I'd like to hear "The Rest of the Story."


----------



## Splittine (Nov 24, 2007)

We hung out in Little Sabine and amazingly it was all pretty PG/PG13. Had a great time and evidently thongs are the new hip style, thank goodness.


----------



## welldoya (Oct 5, 2007)

Dodge truck for sale. No rust ......yet.
My take on this is the ramps were probably packed and he figured he could back it far enough in to start the engine and run it off the trailer OR this was after the show and many beers later he figured he could get it back on the trailer that way.
Very bad decision either way. That truck is done.


----------



## stevenattsu (Apr 24, 2009)

We stayed at Mcree to watch the running of the fools at the cut. For me I'll give the award to the Cape Horn boat owners. Started the day off with a 18 cape bay flying by us at deer point with a dumb ass ridding the bow taking the 2 ft chop at full speed and holding on like it was a bucking bull. Then about 1:00 the group next to us at Ft Mcree that had been drinking before we got there at 8 took there boat to the show I guess with a guy standing on a small yeti cooler on the bow and took a backwards nose dive. Before you could say oooooooooo FWC was all over them


----------



## stevenattsu (Apr 24, 2009)

Jason said:


> Wow, that Dodge is gonna have some rust issues down the road!!! hahaha where was that at? He didn't try launching that big boat at Chicken Bone did he??? Looks like the boat is under power... I think I'da video'd that un!!! Like to see the aftermath...

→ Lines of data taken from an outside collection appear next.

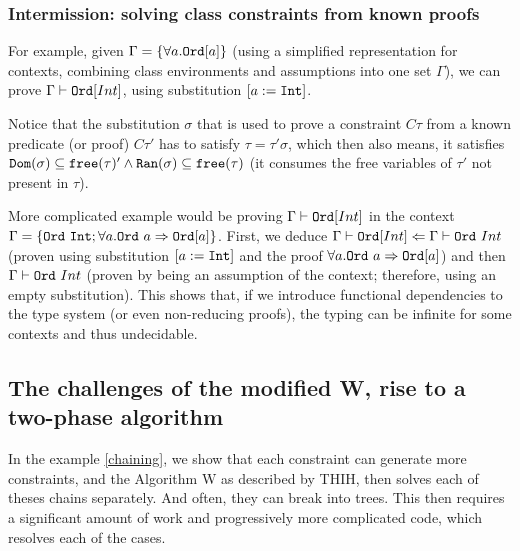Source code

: \subsubsection*{Intermission: solving class constraints from known proofs}

\begin{ex}
    For example, given $\Gamma = \{\forall a . \mathtt{Ord} [a]\}$ (using a simplified representation for contexts, combining class environments and assumptions into one set $\Gamma$), we can prove $\Gamma \vdash \mathtt{Ord} [Int]$, using substitution $[a := \mathtt{Int}]$.
\end{ex}

\begin{observe}
    Notice that the substitution $\sigma$ that is used to prove a constraint $C \tau$ from a known predicate (or proof) $C \tau'$ has to satisfy $\tau = \tau' \sigma$, which then also means, it satisfies $\mathtt{Dom} (\sigma) \subseteq \mathtt{free} (\tau)' \land \mathtt{Ran} (\sigma) \subseteq \mathtt{free} (\tau)$ (it consumes the free variables of $\tau'$ not present in $\tau$).
\end{observe}

\begin{ex}
    \label{chaining}
    More complicated example would be proving $\Gamma \vdash \mathtt{Ord} [Int]$ in the context $\Gamma = \{\mathtt{Ord}\ \mathtt{Int}; \forall a . \mathtt{Ord}\ a \Rightarrow \mathtt{Ord} [a]\}$. First, we deduce $\Gamma \vdash \mathtt{Ord} [Int] \Leftarrow \Gamma \vdash \mathtt{Ord}\ Int$ (proven using substitution $[a := \mathtt{Int}]$ and the proof $\forall a . \mathtt{Ord}\ a \Rightarrow \mathtt{Ord} [a]$) and then $\Gamma \vdash \mathtt{Ord}\ Int$ (proven by being an assumption of the context; therefore, using an empty substitution). This shows that, if we introduce functional dependencies to the type system (or even non-reducing proofs), the typing can be infinite for some contexts and thus undecidable.
\end{ex}

\subsection{The challenges of the modified W, rise to a two-phase algorithm}

In the example \ref{chaining}, we show that each constraint can generate more constraints, and the Algorithm W as described by THIH, then solves each of theses chains separately. And often, they can break into trees. This then requires a significant amount of work and progressively more complicated code, which resolves each of the cases.

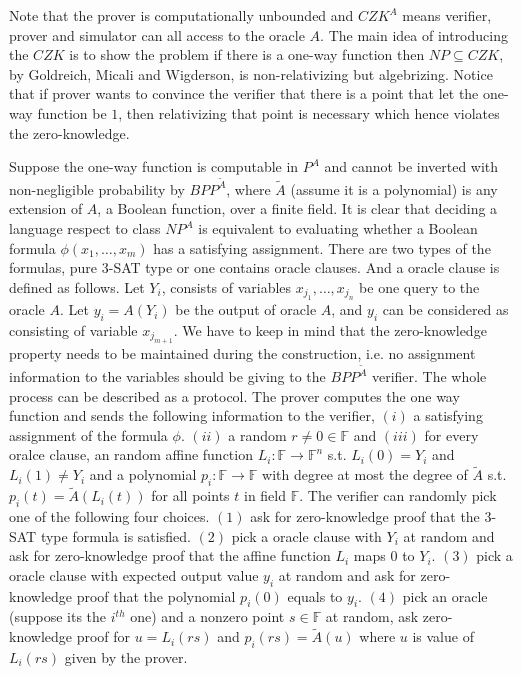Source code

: \documentclass{article}
\begin{document}
Note that the prover is computationally unbounded and $CZK^A$ means verifier, prover and simulator can all access to the oracle $A$. The main idea of introducing the $CZK$ is to show the problem if there is a one-way function then $NP \subseteq CZK$, by Goldreich, Micali and Wigderson\cite{goldreich1991proofs}, is non-relativizing but algebrizing. Notice that if prover wants to convince the verifier that there is a point that let the one-way function be $1$, then relativizing that point is necessary which hence violates the zero-knowledge. 

Suppose the one-way function is computable in $P^A$ and cannot be inverted with non-negligible probability by $BPP^{\tilde{A}}$, where $\tilde{A}$ (assume it is a polynomial) is any extension of $A$, a Boolean function, over a finite field. It is clear that deciding a language respect to class $NP^A$ is equivalent to evaluating whether a Boolean formula $\phi(x_1,\dots,x_m)$ has a satisfying assignment. There are two types of the formulas, pure 3-SAT type or one contains oracle clauses. And a oracle clause is defined as follows. Let $Y_i $, consists of variables $ x_{j_1},\dots,x_{j_n}$ be one query to the oracle $A$. Let $y_i = A(Y_i)$ be the output of oracle $A$, and $y_i$ can be considered as consisting of variable $x_{j_{m+1}}$. We have to keep in mind that the zero-knowledge property needs to be maintained during the construction, i.e. no assignment information to the variables should be giving to the $BPP^{\tilde{A}}$ verifier. The whole process can be described as a protocol. The prover computes the one way function and sends the following information to the verifier, $(i)$ a satisfying assignment of the formula $\phi$. $(ii)$ a random $r \neq 0 \in \mathbb{F}$ and $(iii)$ for every oralce clause, an random affine function $L_i: \mathbb{F} \rightarrow \mathbb{F}^n$ s.t. $L_i(0) = Y_i$ and  $L_i(1) \neq Y_i$ and a polynomial $p_i: \mathbb{F} \rightarrow \mathbb{F}$ with degree at most the degree of $\tilde{A}$ s.t. $p_i(t) = \tilde{A}(L_i(t))$ for all points $t$ in field $\mathbb{F}$. The verifier can randomly pick one of the following four choices. $(1)$ ask for zero-knowledge proof that the 3-SAT type formula is satisfied. $(2)$ pick a oracle clause with $Y_i$ at random and ask for zero-knowledge proof that the affine function $L_i$ maps $0$ to $Y_i$. $(3)$ pick a oracle clause with expected output value $y_i$ at random and ask for zero-knowledge proof that the polynomial $p_i(0)$ equals to $y_i$. $(4)$ pick an oracle (suppose its the $i^{th}$ one) and a nonzero point $s\in \mathbb{F}$ at random, ask zero-knowledge proof for $u = L_i(rs)$ and $p_i(rs) = \tilde{A}(u)$ where $u$ is value of $L_i(rs)$ given by the prover.
\end{document}
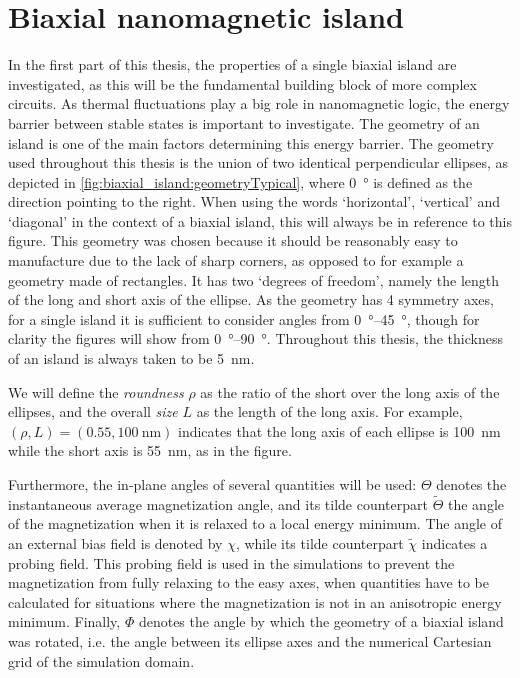 \documentclass[11pt,a4paper,english]{article}
\begin{document}
\section{Biaxial nanomagnetic island}
\label{par:Biaxial_island}
In the first part of this thesis, the properties of a single biaxial island are investigated, as this will be the fundamental building block of more complex circuits. As thermal fluctuations play a big role in nanomagnetic logic, the energy barrier between stable states is important to investigate. The geometry of an island is one of the main factors determining this energy barrier. The geometry used throughout this thesis is the union of two identical perpendicular ellipses, as depicted in \cref{fig:biaxial_island:geometryTypical}, where \SI{0}{\degree} is defined as the direction pointing to the right. When using the words `horizontal', `vertical' and `diagonal' in the context of a biaxial island, this will always be in reference to this figure. This geometry was chosen because it should be reasonably easy to manufacture due to the lack of sharp corners, as opposed to for example a geometry made of rectangles. It has two `degrees of freedom', namely the length of the long and short axis of the ellipse. As the geometry has 4 symmetry axes, for a single island it is sufficient to consider angles from \SIrange{0}{45}{\degree}, though for clarity the figures will show from \SIrange{0}{90}{\degree}. Throughout this thesis, the thickness of an island is always taken to be \SI{5}{\nano\metre}. \par
We will define the \textit{roundness} $\rho$ as the ratio of the short over the long axis of the ellipses, and the overall \textit{size} $L$ as the length of the long axis. For example, $(\rho, L)=(0.55, \SI{100}{\nano\metre})$ indicates that the long axis of each ellipse is \SI{100}{\nano\metre} while the short axis is \SI{55}{\nano\metre}, as in the figure. \par
Furthermore, the in-plane angles of several quantities will be used: $\Theta$ denotes the instantaneous average magnetization angle, and its tilde counterpart $\widetilde{\Theta}$ the angle of the magnetization when it is relaxed to a local energy minimum. The angle of an external bias field is denoted by $\chi$, while its tilde counterpart $\widetilde{\chi}$ indicates a probing field. This probing field is used in the simulations to prevent the magnetization from fully relaxing to the easy axes, when quantities have to be calculated for situations where the magnetization is not in an anisotropic energy minimum. Finally, $\Phi$ denotes the angle by which the geometry of a biaxial island was rotated, i.e. the angle between its ellipse axes and the numerical Cartesian grid of the simulation domain.
\end{document}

That's the "Hobie Cat" ramp at quite water


----------



## johnsonbeachbum (Oct 1, 2007)

if the truck got no deeper than the top of the tires, it will last as long as any other "upper midwest truck". With a good power washing, it will last even longer.


----------



## murfpcola (Aug 28, 2012)

stevenattsu said:


> That's the "Hobie Cat" ramp at quite water


This ramp was discussed a week or two back. This pic shows that it is as shallow as everyone said.


----------



## wld1985 (Oct 2, 2007)

We had the boat in the water around 8:45 went to quiet water and Parked infront of bamboos.. Had a few people along the way wanting to cut infront of me with an overloaded boat and doing like 10mph... I lost my little girls lifejacket just floating around quite water (by letting go over it and not grabbing it again) but there were more on the boat... Around 4pm we decided to go and there were still alot of boats left, going under the bob sykes bridge there was a center console flying up on us and the boats.. I signaled for him to slow down, he went to go around and FWC was right there giving him a warning.


----------



## nextstep (Jun 27, 2008)

this dumbass went out and enjoyed the event without incident.
hope everyone had a great time!

public service announcement

The Crossing Rule

Both International and Inland Rules state that when 
two power-driven vessels are crossing so as to involve risk of collision, 
the vessel which has the other on her starboard side (the give-way vessel) must keep 
out of the way.

Port is left and starboard is right. PORT AND STARBOARD LIGHTS. (ie. port (left) red, 
so starboard (right) green)

http://www.boatus.org/guide/navigation_1.html

on another note
mission of FWC straight from website:
Mission:
Managing fish and wildlife resources for their long-term well-being and the benefit of people.
why and by what authority were they practicing law enforcement at the event? i saw no one fishing.
i realize there are good officers and bad
officers and our need for them.
this year some seem to be over zealous.
how about we work together to manage 
fish and wildlife resources for their long-term 
well-being and the benefit of people.


----------



## welldoya (Oct 5, 2007)

FWC are sworn law enforcement officers and they can act accordingly.


----------



## Splittine (Nov 24, 2007)

nextstep said:


> this dumbass went out and enjoyed the event without incident.
> hope everyone had a great time!
> 
> public service announcement
> ...



Cause they are law enforcement just like Deputies and Police. They go through the same academy and are sworn in just like everyone else. They have more jurisdiction the local and state guys to a point cause they are federally granted as well. Try speeding past a FWC officer and see how fast you get a ticket.


----------



## Boat-Dude (Sep 24, 2011)

Didn't the marine patrol have the same powers?


----------



## Realtor (Oct 1, 2007)

Pier-Dude said:


> Didn't the marine patrol have the same powers?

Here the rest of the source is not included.